● Aim of the exercise:
Each line below has to be set down again exactly.

● Data provided:
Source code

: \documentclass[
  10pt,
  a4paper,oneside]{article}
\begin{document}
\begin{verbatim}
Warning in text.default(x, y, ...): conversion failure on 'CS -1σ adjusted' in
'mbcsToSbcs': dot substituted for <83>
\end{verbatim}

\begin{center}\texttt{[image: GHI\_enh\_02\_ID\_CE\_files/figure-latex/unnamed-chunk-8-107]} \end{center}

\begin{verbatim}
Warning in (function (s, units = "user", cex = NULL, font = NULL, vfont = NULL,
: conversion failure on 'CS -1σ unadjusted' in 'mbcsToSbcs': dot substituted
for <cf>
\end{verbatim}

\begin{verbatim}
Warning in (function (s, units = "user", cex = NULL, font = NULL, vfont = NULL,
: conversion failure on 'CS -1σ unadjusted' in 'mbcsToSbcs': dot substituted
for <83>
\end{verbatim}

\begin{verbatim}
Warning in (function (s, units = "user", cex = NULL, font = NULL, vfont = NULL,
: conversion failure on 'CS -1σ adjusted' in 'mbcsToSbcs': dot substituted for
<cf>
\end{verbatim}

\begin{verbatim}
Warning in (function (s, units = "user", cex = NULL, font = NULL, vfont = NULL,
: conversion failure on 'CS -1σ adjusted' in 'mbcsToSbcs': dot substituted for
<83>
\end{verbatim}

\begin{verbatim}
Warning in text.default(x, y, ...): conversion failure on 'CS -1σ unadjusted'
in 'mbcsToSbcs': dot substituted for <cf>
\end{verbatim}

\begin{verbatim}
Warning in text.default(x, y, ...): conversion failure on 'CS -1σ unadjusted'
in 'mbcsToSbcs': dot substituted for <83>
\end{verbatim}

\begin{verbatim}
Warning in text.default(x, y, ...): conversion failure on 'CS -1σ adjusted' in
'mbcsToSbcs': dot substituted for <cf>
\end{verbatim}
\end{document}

● Answer to this exercise:
Source code

: \documentclass[
  10pt,
  a4paper,oneside]{article}
\begin{document}
\begin{verbatim}
Warning in text.default(x, y, ...): conversion failure on 'CS -1σ adjusted' in
'mbcsToSbcs': dot substituted for <83>
\end{verbatim}

\begin{center}\texttt{[image: GHI\_enh\_02\_ID\_CE\_files/figure-latex/unnamed-chunk-8-107]} \end{center}

\begin{verbatim}
Warning in (function (s, units = "user", cex = NULL, font = NULL, vfont = NULL,
: conversion failure on 'CS -1σ unadjusted' in 'mbcsToSbcs': dot substituted
for <cf>
\end{verbatim}

\begin{verbatim}
Warning in (function (s, units = "user", cex = NULL, font = NULL, vfont = NULL,
: conversion failure on 'CS -1σ unadjusted' in 'mbcsToSbcs': dot substituted
for <83>
\end{verbatim}

\begin{verbatim}
Warning in (function (s, units = "user", cex = NULL, font = NULL, vfont = NULL,
: conversion failure on 'CS -1σ adjusted' in 'mbcsToSbcs': dot substituted for
<cf>
\end{verbatim}

\begin{verbatim}
Warning in (function (s, units = "user", cex = NULL, font = NULL, vfont = NULL,
: conversion failure on 'CS -1σ adjusted' in 'mbcsToSbcs': dot substituted for
<83>
\end{verbatim}

\begin{verbatim}
Warning in text.default(x, y, ...): conversion failure on 'CS -1σ unadjusted'
in 'mbcsToSbcs': dot substituted for <cf>
\end{verbatim}

\begin{verbatim}
Warning in text.default(x, y, ...): conversion failure on 'CS -1σ unadjusted'
in 'mbcsToSbcs': dot substituted for <83>
\end{verbatim}

\begin{verbatim}
Warning in text.default(x, y, ...): conversion failure on 'CS -1σ adjusted' in
'mbcsToSbcs': dot substituted for <cf>
\end{verbatim}
\end{document}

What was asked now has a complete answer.